Collected data:
· · ·

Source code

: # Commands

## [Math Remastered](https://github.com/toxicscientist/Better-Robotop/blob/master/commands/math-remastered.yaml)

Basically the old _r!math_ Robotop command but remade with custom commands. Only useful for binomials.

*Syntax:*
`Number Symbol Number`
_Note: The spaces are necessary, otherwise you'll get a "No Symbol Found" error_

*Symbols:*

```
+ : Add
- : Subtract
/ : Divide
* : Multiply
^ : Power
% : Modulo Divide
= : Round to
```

· · ·

EXERCISE DESCRIPTION:
Take from the entries every line that has the string "Robotop".

ANSWER TO THE EXERCISE:
## [Math Remastered](https://github.com/toxicscientist/Better-Robotop/blob/master/commands/math-remastered.yaml)
Basically the old _r!math_ Robotop command but remade with custom commands. Only useful for binomials.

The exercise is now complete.